Julia Margaret Cameron and Clementina Hawarden

A silence attends Clementina, Viscountess Hawarden, or Lady Clementina Hawarden (1822–1865), as she is better known. She left no written record explaining her photographs and apparently left very little written record of her thoughts on any subject. Instead, the traces she left are the many exquisite and enigmatically staged photographs that she took of her eldest daughters, Isabella and Clementina, in London in the early 1860s.1 The daughters preserved these photographs in albums, as wealthy Victorian families typically did, with the difference that Hawarden’s family considered Hawarden an important photographer: they kept the photographs she created as family treasures, private, but of public import. They considered them art, rather than memorabilia. Her granddaughter brought the photographs to London’s Victoria and Albert Museum in 1939. Mark Haworth-Booth, a curator of photographs at the Victoria and Albert from 1977–2004, recollects:
Lady Clementina Tottenham had seen the exhibition [commemorating 100 years of photography] and wished to know why her grandmother, Lady Hawarden – an important pioneer – had not been included. “Unfortunately, your ladyship,” my predecessor replied, “the museum possesses no photographs by Lady Hawarden.” Lady Tottenham returned with 775 photographs, which she gave to the Museum. The war soon intervened and it was not until 1968 that the photographs were all fully mounted, numbered and listed.2
A sleep of more than 100 years, from 1864 until 1968, enfolded Hawarden’s photographs. In this chapter, I investigate the terms of that sleep and awakening, interpreting Hawarden’s photographs as images that lucidly articulate the gendered terms of her silence.

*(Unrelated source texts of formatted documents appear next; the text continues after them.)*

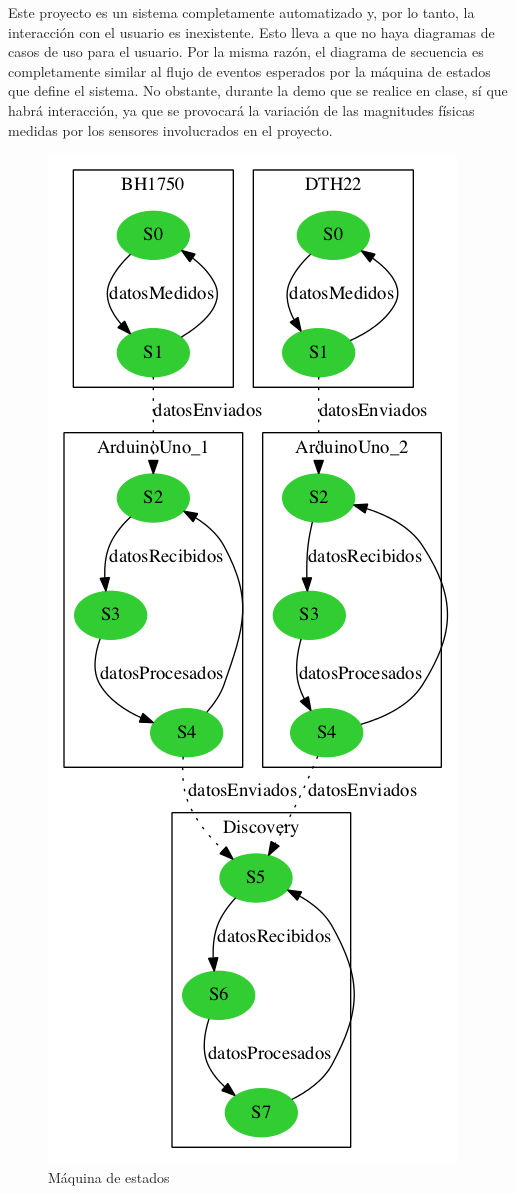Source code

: Este proyecto es un sistema completamente automatizado y, por lo
tanto, la interacci\'on con el usuario es inexistente. Esto lleva a
que no haya diagramas de casos de uso para el usuario. Por la misma
raz\'on, el diagrama de secuencia es completamente similar al flujo de
eventos esperados por la m\'aquina de estados que define el sistema.
No obstante, durante la demo que se realice en clase, s\'i que habr\'a
interacci\'on, ya que se provocar\'a la variaci\'on de las magnitudes
f\'isicas medidas por los sensores involucrados en el proyecto.
\begin{center}
\begin{figure}[h]\label{fig:statemachine}
\hspace{3.5cm}
\includegraphics[scale=0.5]{images/maquina_estados.png}
\caption{M\'aquina de estados}
\end{figure}
\end{center}
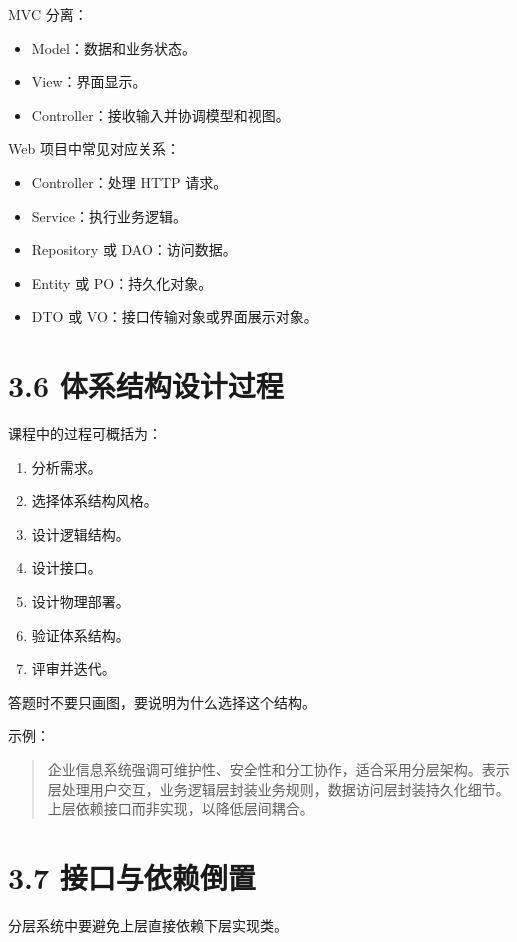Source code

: \documentclass[UTF8,zihao=-4]{ctexart}
\begin{document}
MVC 分离：

\begin{itemize}
\item Model：数据和业务状态。
\item View：界面显示。
\item Controller：接收输入并协调模型和视图。
\end{itemize}

Web 项目中常见对应关系：

\begin{itemize}
\item Controller：处理 HTTP 请求。
\item Service：执行业务逻辑。
\item Repository 或 DAO：访问数据。
\item Entity 或 PO：持久化对象。
\item DTO 或 VO：接口传输对象或界面展示对象。
\end{itemize}

\section{3.6 体系结构设计过程}

课程中的过程可概括为：

\begin{enumerate}
\item 分析需求。
\item 选择体系结构风格。
\item 设计逻辑结构。
\item 设计接口。
\item 设计物理部署。
\item 验证体系结构。
\item 评审并迭代。
\end{enumerate}

答题时不要只画图，要说明为什么选择这个结构。

示例：

\begin{quote}
企业信息系统强调可维护性、安全性和分工协作，适合采用分层架构。表示层处理用户交互，业务逻辑层封装业务规则，数据访问层封装持久化细节。上层依赖接口而非实现，以降低层间耦合。
\end{quote}

\section{3.7 接口与依赖倒置}

分层系统中要避免上层直接依赖下层实现类。
\end{document}
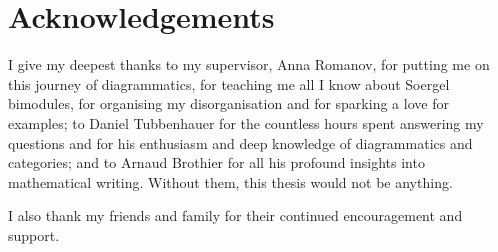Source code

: \chapter*{Acknowledgements}
\thispagestyle{empty}

I give my deepest thanks to my supervisor, Anna Romanov, for putting me on this journey of diagrammatics, for teaching me all I know about Soergel bimodules, for organising my disorganisation and for sparking a love for examples; to Daniel Tubbenhauer for the countless hours spent answering my questions and for his enthusiasm and deep knowledge of diagrammatics and categories; and to Arnaud Brothier for all his profound insights into mathematical writing. Without them, this thesis would not be anything.

I also thank my friends and family for their continued encouragement and support.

Photographer Julia Margaret Cameron (1815–1879), also an aristocratic Victorian British mother, refused to be mistaken for a woman creating a family album. Even so, she created albums of her photographs to send to male artists, scientists, and photographers whom she admired and from whom she hoped to elicit mutual admiration. Cameron, unlike Hawarden, left clear and strong written statements regarding her photography. In particular, her Annals of My Glass House makes the case that photography as such, and Julia Margaret Cameron’s photography in particular, could aspire to and would accomplish the status of great art.3 Cameron compared her photographs not so much to works by other photographers but rather to paintings, thus claiming for herself a place among artists of genius. Indeed, genius and greatness were concepts that very much drew Cameron’s attention. She sought the company of men whom she considered geniuses, from Alfred, Lord Tennyson, the poet, to G. F. Watts, the painter, to John Herschel, the scientist. She sought to photograph men whom she saw as paradigms – exemplars – of male genius. In turn, Cameron argued that her photographs of such men, as well as the many photographs she took of her housemaids, demonstrated her own artistic genius.4 In this chapter, I investigate the terms of Cameron’s relationship to male artists as a way to unpack the photographs she created.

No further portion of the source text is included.